[Dataset entries]
● ● ● ●
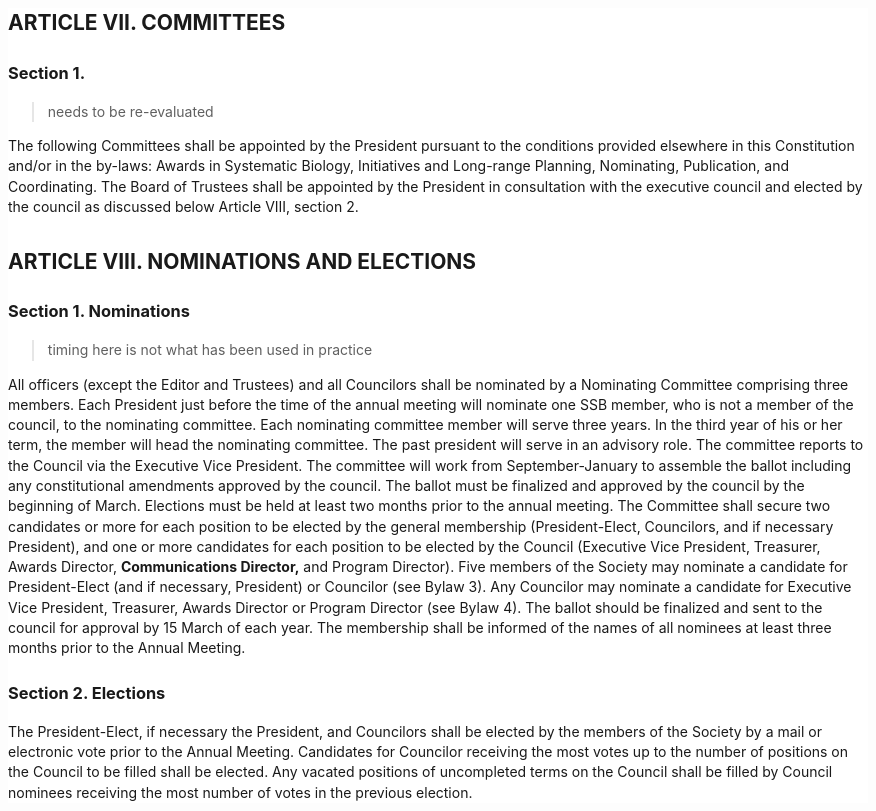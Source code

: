 ARTICLE VII. COMMITTEES
-----------------------

### Section 1.

> needs to be re-evaluated

The following Committees shall be appointed by the President pursuant to the
conditions provided elsewhere in this Constitution and/or in the by-laws: Awards
in Systematic Biology, Initiatives and Long-range Planning, Nominating,
Publication, and Coordinating. The Board of Trustees shall be appointed by the
President in consultation with the executive council and elected by the council
as discussed below Article VIII, section 2.

ARTICLE VIII. NOMINATIONS AND ELECTIONS
---------------------------------------

### Section 1. Nominations

> timing here is not what has been used in practice

All officers (except the Editor and Trustees) and all Councilors shall be
nominated by a Nominating Committee comprising three members. Each President
just before the time of the annual meeting will nominate one SSB member, who is
not a member of the council, to the nominating committee. Each nominating
committee member will serve three years. In the third year of his or her term,
the member will head the nominating committee. The past president will serve in
an advisory role. The committee reports to the Council via the Executive Vice
President. The committee will work from September-January to assemble the
ballot including any constitutional amendments approved by the council. The
ballot must be finalized and approved by the council by the beginning of March.
Elections must be held at least two months prior to the annual meeting. The
Committee shall secure two candidates or more for each position to be elected by
the general membership (President-Elect, Councilors, and if necessary
President), and one or more candidates for each position to be elected by the
Council (Executive Vice President, Treasurer, Awards Director, __Communications Director,__ and Program
Director). Five members of the Society may nominate a candidate for
President-Elect (and if necessary, President) or Councilor (see Bylaw 3). Any
Councilor may nominate a candidate for Executive Vice President, Treasurer,
Awards Director or Program Director (see Bylaw 4). The ballot should be
finalized and sent to the council for approval by 15 March of each year. The
membership shall be informed of the names of all nominees at least three months
prior to the Annual Meeting.

### Section 2. Elections

The President-Elect, if necessary the President, and Councilors shall be elected
by the members of the Society by a mail or electronic vote prior to the Annual
Meeting. Candidates for Councilor receiving the most votes up to the number of
positions on the Council to be filled shall be elected. Any vacated positions of
uncompleted terms on the Council shall be filled by Council nominees receiving
the most number of votes in the previous election.
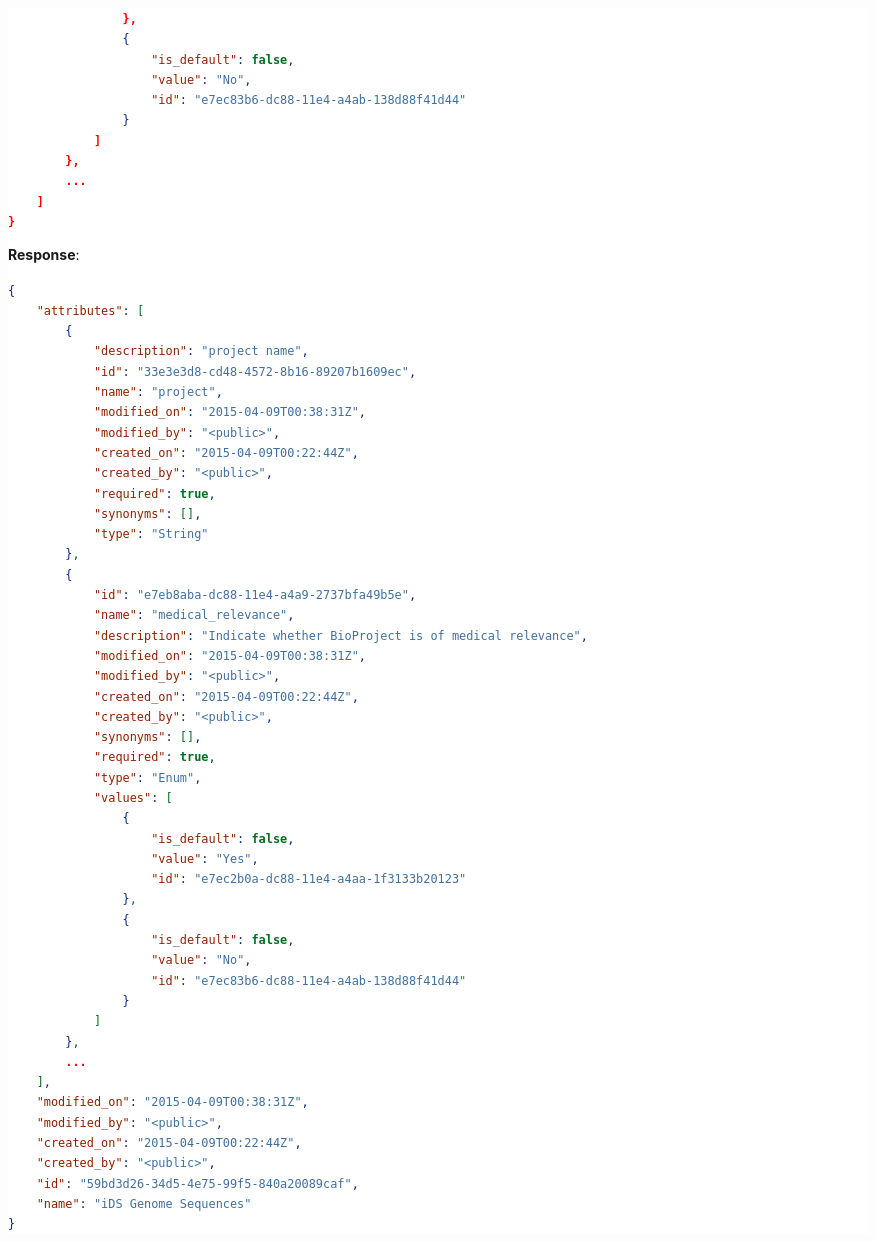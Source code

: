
 ```json
                },
                {
                    "is_default": false,
                    "value": "No",
                    "id": "e7ec83b6-dc88-11e4-a4ab-138d88f41d44"
                }
            ]
        },
        ...
    ]
}
```

__Response__:

```json
{
    "attributes": [
        {
            "description": "project name",
            "id": "33e3e3d8-cd48-4572-8b16-89207b1609ec",
            "name": "project",
            "modified_on": "2015-04-09T00:38:31Z",
            "modified_by": "<public>",
            "created_on": "2015-04-09T00:22:44Z",
            "created_by": "<public>",
            "required": true,
            "synonyms": [],
            "type": "String"
        },
        {
            "id": "e7eb8aba-dc88-11e4-a4a9-2737bfa49b5e",
            "name": "medical_relevance",
            "description": "Indicate whether BioProject is of medical relevance",
            "modified_on": "2015-04-09T00:38:31Z",
            "modified_by": "<public>",
            "created_on": "2015-04-09T00:22:44Z",
            "created_by": "<public>",
            "synonyms": [],
            "required": true,
            "type": "Enum",
            "values": [
                {
                    "is_default": false,
                    "value": "Yes",
                    "id": "e7ec2b0a-dc88-11e4-a4aa-1f3133b20123"
                },
                {
                    "is_default": false,
                    "value": "No",
                    "id": "e7ec83b6-dc88-11e4-a4ab-138d88f41d44"
                }
            ]
        },
        ...
    ],
    "modified_on": "2015-04-09T00:38:31Z",
    "modified_by": "<public>",
    "created_on": "2015-04-09T00:22:44Z",
    "created_by": "<public>",
    "id": "59bd3d26-34d5-4e75-99f5-840a20089caf",
    "name": "iDS Genome Sequences"
}
```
● ● ● ●
▶ AIM OF THE EXERCISE
Check every line of the data above for the string "Vice", and copy those that have it.

▶ EXERCISE RESULT
an advisory role. The committee reports to the Council via the Executive Vice
Council (Executive Vice President, Treasurer, Awards Director, __Communications Director,__ and Program
Councilor may nominate a candidate for Executive Vice President, Treasurer,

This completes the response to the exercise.